BEGIN Data for this task
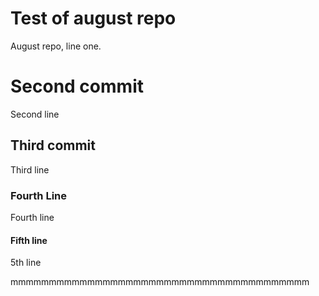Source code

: # Test of august repo
August repo, line one.

# Second commit
Second line

## Third commit

Third line

### Fourth Line

Fourth line

#### Fifth line
5th line


mmmmmmmmmmmmmmmmmmmmmmmmmmmmmmmmmmmmmmm

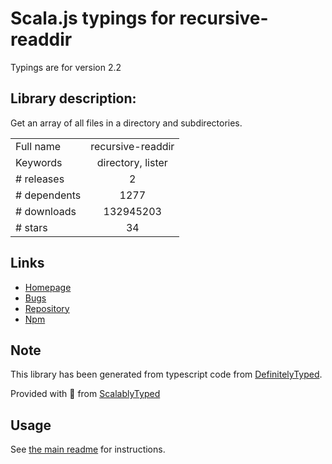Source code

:
# Scala.js typings for recursive-readdir

Typings are for version 2.2

## Library description:
Get an array of all files in a directory and subdirectories.

|                    |                 |
| ------------------ | :-------------: |
| Full name          | recursive-readdir |
| Keywords           | directory, lister |
| # releases         | 2 |
| # dependents       | 1277 |
| # downloads        | 132945203 |
| # stars            | 34 |

## Links
- [Homepage](https://github.com/jergason/recursive-readdir#readme)
- [Bugs](https://github.com/jergason/recursive-readdir/issues)
- [Repository](https://github.com/jergason/recursive-readdir)
- [Npm](https://www.npmjs.com/package/recursive-readdir)
    


## Note
This library has been generated from typescript code from [DefinitelyTyped](https://definitelytyped.org).

Provided with :purple_heart: from [ScalablyTyped](https://github.com/oyvindberg/ScalablyTyped)

## Usage
See [the main readme](../../readme.md) for instructions.


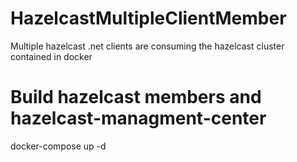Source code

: # HazelcastMultipleClientMember
Multiple hazelcast .net clients are consuming the hazelcast cluster contained in docker
# Build hazelcast members and hazelcast-managment-center
docker-compose up -d

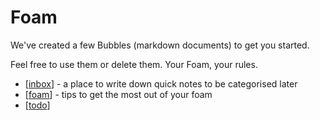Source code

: # Foam

We've created a few Bubbles (markdown documents) to get you started. 

Feel free to use them or delete them. Your Foam, your rules.

- [[inbox]] - a place to write down quick notes to be categorised later
- [[foam]] - tips to get the most out of your foam
- [[todo]]

[//begin]: # "Autogenerated link references for markdown compatibility"
[inbox]: inbox "Inbox"
[foam]: foam "Foam"
[todo]: todo "Todo"
[//end]: # "Autogenerated link references"
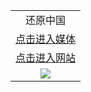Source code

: <a name="0" id="0"></a>
<table>
  <tr>
    <td align=center>
      还原中国<br/>
    </td>
  </tr>
  <tr>
    <td align=center>
      <a href="https://y2c3v9q4.stackpathcdn.com/oo.aspx?name=c946877&key=nmibhogodidhnxrb&from=t777">点击进入媒体</a>
    </td>
  </tr>
  <tr>
    <td align=center>
      <a href="https://y2c3v9q4.stackpathcdn.com/oo.aspx?name=r1014880&key=nmibhogodidhnxrb&from=t7777">点击进入网站</a>
    </td>
  </tr>
  <tr>
    <td align=center><img src="https://gitlab.com/ogate2/oo/raw/master/oReal.jpg"/></td>
  </tr>
</table>
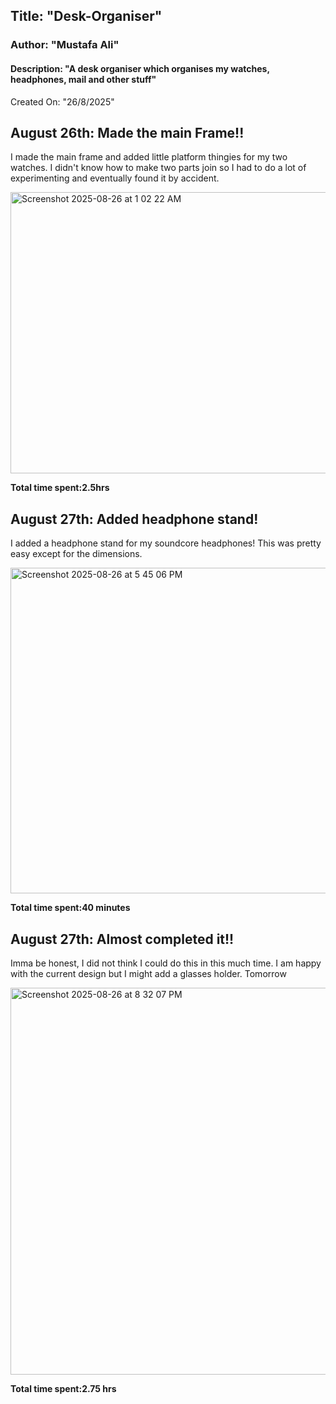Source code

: ## Title: "Desk-Organiser"
### Author: "Mustafa Ali"
#### Description: "A desk organiser which organises my watches, headphones, mail and other stuff"
Created On: "26/8/2025"

## August 26th: Made the main Frame!!

I made the main frame and added little platform thingies for my two watches. I didn't know how to make two parts join so I had to do a lot of experimenting and eventually found it by accident.

<img width="1008" height="450" alt="Screenshot 2025-08-26 at 1 02 22 AM" src="https://github.com/user-attachments/assets/92d20788-0577-4508-8495-39736b618e3c" />

**Total time spent:2.5hrs**



## August 27th: Added headphone stand!

I added a headphone stand for my soundcore headphones! This was pretty easy except for the dimensions. 

<img width="978" height="521" alt="Screenshot 2025-08-26 at 5 45 06 PM" src="https://github.com/user-attachments/assets/14d20cf3-1c17-461a-95bc-f109493ea710" />

**Total time spent:40 minutes**

## August 27th: Almost completed it!!

Imma be honest, I did not think I could do this in this much time. I am happy with the current design but I might add a glasses holder. Tomorrow

<img width="973" height="619" alt="Screenshot 2025-08-26 at 8 32 07 PM" src="https://github.com/user-attachments/assets/ad9ff028-b1e1-4af8-8de0-d5c947fc1873" />

**Total time spent:2.75 hrs**
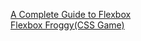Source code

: [A Complete Guide to Flexbox](https://css-tricks.com/snippets/css/a-guide-to-flexbox/) \
[Flexbox Froggy(CSS Game)](http://flexboxfroggy.com/)
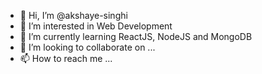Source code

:- 👋 Hi, I’m @akshaye-singhi
- 👀 I’m interested in Web Development  
- 🌱 I’m currently learning ReactJS, NodeJS and MongoDB
- 💞️ I’m looking to collaborate on ...
- 📫 How to reach me ...

<!---
akshaye-singhi/akshaye-singhi is a ✨ special ✨ repository because its `README.md` (this file) appears on your GitHub profile.
You can click the Preview link to take a look at your changes.
--->
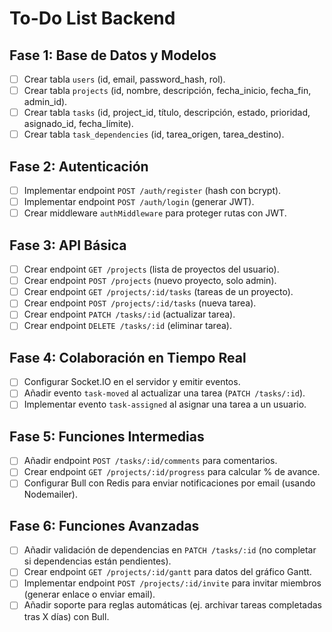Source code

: # To-Do List Backend

## Fase 1: Base de Datos y Modelos
- [ ] Crear tabla `users` (id, email, password_hash, rol).
- [ ] Crear tabla `projects` (id, nombre, descripción, fecha_inicio, fecha_fin, admin_id).
- [ ] Crear tabla `tasks` (id, project_id, título, descripción, estado, prioridad, asignado_id, fecha_límite).
- [ ] Crear tabla `task_dependencies` (id, tarea_origen, tarea_destino).

## Fase 2: Autenticación
- [ ] Implementar endpoint `POST /auth/register` (hash con bcrypt).
- [ ] Implementar endpoint `POST /auth/login` (generar JWT).
- [ ] Crear middleware `authMiddleware` para proteger rutas con JWT.

## Fase 3: API Básica
- [ ] Crear endpoint `GET /projects` (lista de proyectos del usuario).
- [ ] Crear endpoint `POST /projects` (nuevo proyecto, solo admin).
- [ ] Crear endpoint `GET /projects/:id/tasks` (tareas de un proyecto).
- [ ] Crear endpoint `POST /projects/:id/tasks` (nueva tarea).
- [ ] Crear endpoint `PATCH /tasks/:id` (actualizar tarea).
- [ ] Crear endpoint `DELETE /tasks/:id` (eliminar tarea).

## Fase 4: Colaboración en Tiempo Real
- [ ] Configurar Socket.IO en el servidor y emitir eventos.
- [ ] Añadir evento `task-moved` al actualizar una tarea (`PATCH /tasks/:id`).
- [ ] Implementar evento `task-assigned` al asignar una tarea a un usuario.

## Fase 5: Funciones Intermedias
- [ ] Añadir endpoint `POST /tasks/:id/comments` para comentarios.
- [ ] Crear endpoint `GET /projects/:id/progress` para calcular % de avance.
- [ ] Configurar Bull con Redis para enviar notificaciones por email (usando Nodemailer).

## Fase 6: Funciones Avanzadas
- [ ] Añadir validación de dependencias en `PATCH /tasks/:id` (no completar si dependencias están pendientes).
- [ ] Crear endpoint `GET /projects/:id/gantt` para datos del gráfico Gantt.
- [ ] Implementar endpoint `POST /projects/:id/invite` para invitar miembros (generar enlace o enviar email).
- [ ] Añadir soporte para reglas automáticas (ej. archivar tareas completadas tras X días) con Bull.

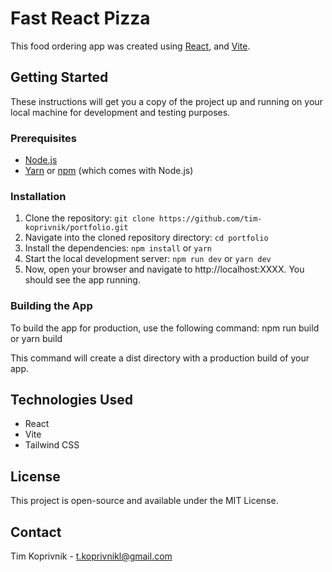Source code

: # Fast React Pizza

This food ordering app was created using [React](https://reactjs.org/), and [Vite](https://vitejs.dev/).

## Getting Started

These instructions will get you a copy of the project up and running on your local machine for development and testing purposes.

### Prerequisites

- [Node.js](https://nodejs.org/en/download/)
- [Yarn](https://yarnpkg.com/getting-started/install) or [npm](https://www.npmjs.com/get-npm) (which comes with Node.js)

### Installation

1. Clone the repository: `git clone https://github.com/tim-koprivnik/portfolio.git`
2. Navigate into the cloned repository directory: `cd portfolio`
3. Install the dependencies: `npm install` or `yarn`
4. Start the local development server: `npm run dev` or `yarn dev`
5. Now, open your browser and navigate to http://localhost:XXXX. You should see the app running.

### Building the App

To build the app for production, use the following command: npm run build or yarn build

This command will create a dist directory with a production build of your app.

## Technologies Used

- React
- Vite
- Tailwind CSS

## License

This project is open-source and available under the MIT License.

## Contact

Tim Koprivnik - t.koprivnikl@gmail.com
END Data for this task
*Problem to work on:* Exact duplication is required for the lines above, from the line that contains "# Scala.js typings for recursive-readdir" to the line that contains "- [Npm](https://www.npmjs.com/package/recursive-readdir)", inclusive; omit all others.

*Solution to this task:*
# Scala.js typings for recursive-readdir

Typings are for version 2.2

## Library description:
Get an array of all files in a directory and subdirectories.

|                    |                 |
| ------------------ | :-------------: |
| Full name          | recursive-readdir |
| Keywords           | directory, lister |
| # releases         | 2 |
| # dependents       | 1277 |
| # downloads        | 132945203 |
| # stars            | 34 |

## Links
- [Homepage](https://github.com/jergason/recursive-readdir#readme)
- [Bugs](https://github.com/jergason/recursive-readdir/issues)
- [Repository](https://github.com/jergason/recursive-readdir)
- [Npm](https://www.npmjs.com/package/recursive-readdir)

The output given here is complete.